All entries below must be given again exactly as they stand.
(RECORDS FOR THIS EXERCISE Opens)
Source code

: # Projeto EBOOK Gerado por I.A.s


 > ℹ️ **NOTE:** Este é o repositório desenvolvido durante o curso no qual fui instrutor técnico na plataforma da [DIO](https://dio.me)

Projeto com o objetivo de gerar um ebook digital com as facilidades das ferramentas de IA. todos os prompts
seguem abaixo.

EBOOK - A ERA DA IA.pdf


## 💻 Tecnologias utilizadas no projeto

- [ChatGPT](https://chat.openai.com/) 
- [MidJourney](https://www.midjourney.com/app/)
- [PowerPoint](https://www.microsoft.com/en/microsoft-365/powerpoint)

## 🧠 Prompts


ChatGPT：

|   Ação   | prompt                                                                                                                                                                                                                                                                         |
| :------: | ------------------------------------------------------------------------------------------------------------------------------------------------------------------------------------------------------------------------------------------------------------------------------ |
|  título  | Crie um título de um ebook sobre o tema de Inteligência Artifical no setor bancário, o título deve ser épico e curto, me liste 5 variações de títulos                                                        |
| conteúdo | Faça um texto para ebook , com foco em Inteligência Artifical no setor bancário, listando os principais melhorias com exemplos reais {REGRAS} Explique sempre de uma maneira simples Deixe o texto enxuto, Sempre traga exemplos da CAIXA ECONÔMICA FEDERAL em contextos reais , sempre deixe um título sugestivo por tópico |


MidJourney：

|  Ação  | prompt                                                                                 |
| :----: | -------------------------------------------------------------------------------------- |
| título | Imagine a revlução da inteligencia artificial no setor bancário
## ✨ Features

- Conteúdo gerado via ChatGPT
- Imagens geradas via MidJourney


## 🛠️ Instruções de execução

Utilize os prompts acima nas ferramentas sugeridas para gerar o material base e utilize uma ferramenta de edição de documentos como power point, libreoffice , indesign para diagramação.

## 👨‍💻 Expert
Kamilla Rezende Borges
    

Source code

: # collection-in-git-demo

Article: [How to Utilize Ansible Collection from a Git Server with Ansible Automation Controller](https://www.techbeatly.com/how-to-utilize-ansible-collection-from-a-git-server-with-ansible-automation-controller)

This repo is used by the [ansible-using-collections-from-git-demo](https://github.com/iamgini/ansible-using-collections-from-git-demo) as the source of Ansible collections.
(RECORDS FOR THIS EXERCISE Closes)
ANSWER BOX
Source code

: # Projeto EBOOK Gerado por I.A.s


 > ℹ️ **NOTE:** Este é o repositório desenvolvido durante o curso no qual fui instrutor técnico na plataforma da [DIO](https://dio.me)

Projeto com o objetivo de gerar um ebook digital com as facilidades das ferramentas de IA. todos os prompts
seguem abaixo.

EBOOK - A ERA DA IA.pdf


## 💻 Tecnologias utilizadas no projeto

- [ChatGPT](https://chat.openai.com/) 
- [MidJourney](https://www.midjourney.com/app/)
- [PowerPoint](https://www.microsoft.com/en/microsoft-365/powerpoint)

## 🧠 Prompts


ChatGPT：

|   Ação   | prompt                                                                                                                                                                                                                                                                         |
| :------: | ------------------------------------------------------------------------------------------------------------------------------------------------------------------------------------------------------------------------------------------------------------------------------ |
|  título  | Crie um título de um ebook sobre o tema de Inteligência Artifical no setor bancário, o título deve ser épico e curto, me liste 5 variações de títulos                                                        |
| conteúdo | Faça um texto para ebook , com foco em Inteligência Artifical no setor bancário, listando os principais melhorias com exemplos reais {REGRAS} Explique sempre de uma maneira simples Deixe o texto enxuto, Sempre traga exemplos da CAIXA ECONÔMICA FEDERAL em contextos reais , sempre deixe um título sugestivo por tópico |


MidJourney：

|  Ação  | prompt                                                                                 |
| :----: | -------------------------------------------------------------------------------------- |
| título | Imagine a revlução da inteligencia artificial no setor bancário
## ✨ Features

- Conteúdo gerado via ChatGPT
- Imagens geradas via MidJourney


## 🛠️ Instruções de execução

Utilize os prompts acima nas ferramentas sugeridas para gerar o material base e utilize uma ferramenta de edição de documentos como power point, libreoffice , indesign para diagramação.

## 👨‍💻 Expert
Kamilla Rezende Borges
    

Source code

: # collection-in-git-demo

Article: [How to Utilize Ansible Collection from a Git Server with Ansible Automation Controller](https://www.techbeatly.com/how-to-utilize-ansible-collection-from-a-git-server-with-ansible-automation-controller)

This repo is used by the [ansible-using-collections-from-git-demo](https://github.com/iamgini/ansible-using-collections-from-git-demo) as the source of Ansible collections.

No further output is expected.